2. In the case under consideration \(0<a<1\), the logarithmic singularities of the fundamental solutions (11b) disappear when the pole of these solutions falls on the transition line. This shows that for \(0<a<1\) there do not exist solutions of equation (1) with logarithmic singularities at points of the transition line. Such solutions appear only for \(a=\pm1,\pm2,\pm3,\ldots\), when \(y=x\) becomes a branching line of logarithmic character. Thus, for example, if \(a=1\), then in order to obtain the general integral of the form (4), and also in order to construct the principal solutions \(u_{ik}\) of equation (1), it is necessary to use the solutions of equation (1)

\[ z_1(a,x,y)=\bigl[(x'-x)(y-x')\bigr]^{-a/2}R_{-a/2}(x'-x,y-x'), \]

\[ z_2=\lim_{a\to1} \frac{z_1(a,x,y)-(y-x)^{1-a}z_1(2-a,x,y)}{1-a}. \]

1. The results obtained can be carried over to linear equations of higher orders and to systems of such equations with one or several regular singular lines. The equation

\[ (\zeta-a)z_{\theta\theta}+(\zeta-b)z_{\zeta\zeta}=0 \qquad (a<b), \]

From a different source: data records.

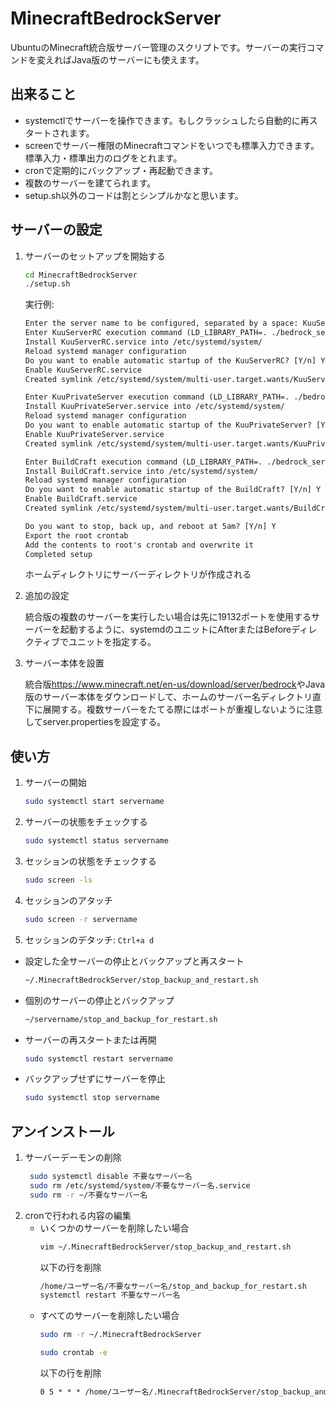 # MinecraftBedrockServer

UbuntuのMinecraft統合版サーバー管理のスクリプトです。サーバーの実行コマンドを変えればJava版のサーバーにも使えます。

## 出来ること

- systemctlでサーバーを操作できます。もしクラッシュしたら自動的に再スタートされます。
- screenでサーバー権限のMinecraftコマンドをいつでも標準入力できます。標準入力・標準出力のログをとれます。
- cronで定期的にバックアップ・再起動できます。
- 複数のサーバーを建てられます。
- setup.sh以外のコードは割とシンプルかなと思います。

## サーバーの設定

1. サーバーのセットアップを開始する

    ```bash
    cd MinecraftBedrockServer
    ./setup.sh
    ```

    実行例:

    ```txt
    Enter the server name to be configured, separated by a space: KuuServerRC KuuPrivateServer BuildCraft
    Enter KuuServerRC execution command (LD_LIBRARY_PATH=. ./bedrock_server)
    Install KuuServerRC.service into /etc/systemd/system/
    Reload systemd manager configuration
    Do you want to enable automatic startup of the KuuServerRC? [Y/n] Y
    Enable KuuServerRC.service
    Created symlink /etc/systemd/system/multi-user.target.wants/KuuServerRC.service → /etc/systemd/system/KuuServerRC.service.

    Enter KuuPrivateServer execution command (LD_LIBRARY_PATH=. ./bedrock_server)
    Install KuuPrivateServer.service into /etc/systemd/system/
    Reload systemd manager configuration
    Do you want to enable automatic startup of the KuuPrivateServer? [Y/n] Y
    Enable KuuPrivateServer.service
    Created symlink /etc/systemd/system/multi-user.target.wants/KuuPrivateServer.service → /etc/systemd/system/KuuPrivateServer.service.

    Enter BuildCraft execution command (LD_LIBRARY_PATH=. ./bedrock_server) java -Xmx1024M -Xms1024M -jar forge-xxx-universal.jar
    Install BuildCraft.service into /etc/systemd/system/
    Reload systemd manager configuration
    Do you want to enable automatic startup of the BuildCraft? [Y/n] Y
    Enable BuildCraft.service
    Created symlink /etc/systemd/system/multi-user.target.wants/BuildCraft.service → /etc/systemd/system/BuildCraft.service.

    Do you want to stop, back up, and reboot at 5am? [Y/n] Y
    Export the root crontab
    Add the contents to root's crontab and overwrite it
    Completed setup
    ```

    ホームディレクトリにサーバーディレクトリが作成される

2. 追加の設定

    統合版の複数のサーバーを実行したい場合は先に19132ポートを使用するサーバーを起動するように、systemdのユニットにAfterまたはBeforeディレクティブでユニットを指定する。

3. サーバー本体を設置

    統合版<https://www.minecraft.net/en-us/download/server/bedrock>やJava版のサーバー本体をダウンロードして、ホームのサーバー名ディレクトリ直下に展開する。複数サーバーをたてる際にはポートが重複しないように注意してserver.propertiesを設定する。

## 使い方

1. サーバーの開始

    ```bash
    sudo systemctl start servername
    ```

2. サーバーの状態をチェックする

    ```bash
    sudo systemctl status servername
    ```

3. セッションの状態をチェックする

    ```bash
    sudo screen -ls
    ```

4. セッションのアタッチ

    ```bash
    sudo screen -r servername
    ```

5. セッションのデタッチ: `Ctrl+a d`

- 設定した全サーバーの停止とバックアップと再スタート

    ```bash
    ~/.MinecraftBedrockServer/stop_backup_and_restart.sh
    ```

- 個別のサーバーの停止とバックアップ

    ```bash
    ~/servername/stop_and_backup_for_restart.sh
    ```

- サーバーの再スタートまたは再開

    ```bash
    sudo systemctl restart servername
    ```

- バックアップせずにサーバーを停止

    ```bash
    sudo systemctl stop servername
    ```

## アンインストール

1. サーバーデーモンの削除
   ```bash
    sudo systemctl disable 不要なサーバー名
    sudo rm /etc/systemd/system/不要なサーバー名.service
    sudo rm -r ~/不要なサーバー名
    ```
2. cronで行われる内容の編集
    - いくつかのサーバーを削除したい場合
        ```bash
        vim ~/.MinecraftBedrockServer/stop_backup_and_restart.sh
        ```
        以下の行を削除
        ```txt
        /home/ユーザー名/不要なサーバー名/stop_and_backup_for_restart.sh
        systemctl restart 不要なサーバー名
        ```
    - すべてのサーバーを削除したい場合
        ```bash
        sudo rm -r ~/.MinecraftBedrockServer
        ```
        ```bash
        sudo crontab -e
        ```
        以下の行を削除
        ```txt
        0 5 * * * /home/ユーザー名/.MinecraftBedrockServer/stop_backup_and_restart.sh
        ```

deserves attention; it is a prototype of the well-known Chaplygin equations \((^{6,7})\). The nature of the branching of the principal solutions of such an equation is complicated because of the multiple reflection of the incident characteristics from two parabolicity lines and the effect of interference of the singular lines.

Moscow Evening Metallurgical
Institute

Received
5 III 1957

CITED LITERATURE

\(^1\) M. B. Kapilevich, DAN, 81, No. 1 (1951).
\(^2\) M. B. Kapilevich, DAN, 91, No. 4 (1953).
\(^3\) F. I. Frankl, Izv. AN SSSR, ser. matem., 8, No. 5 (1944).
\(^4\) J. Hadamard, Bull. Soc. Math. de France, 31, 208 (1903).
\(^5\) P. Appell, J. Kampé de Fériet, Fonctions hypergéométriques et hypersphériques, Polynomes d’Hermite, Paris, 1926.
\(^6\) S. A. Chaplygin, On Gas Jets, Collected Works, 2, ch. V, Publ. House of the Academy of Sciences of the USSR, 1933.
\(^7\) V. V. Sokolovskii, Prikladn. matem. i mekh., 13, issue 2 (1949).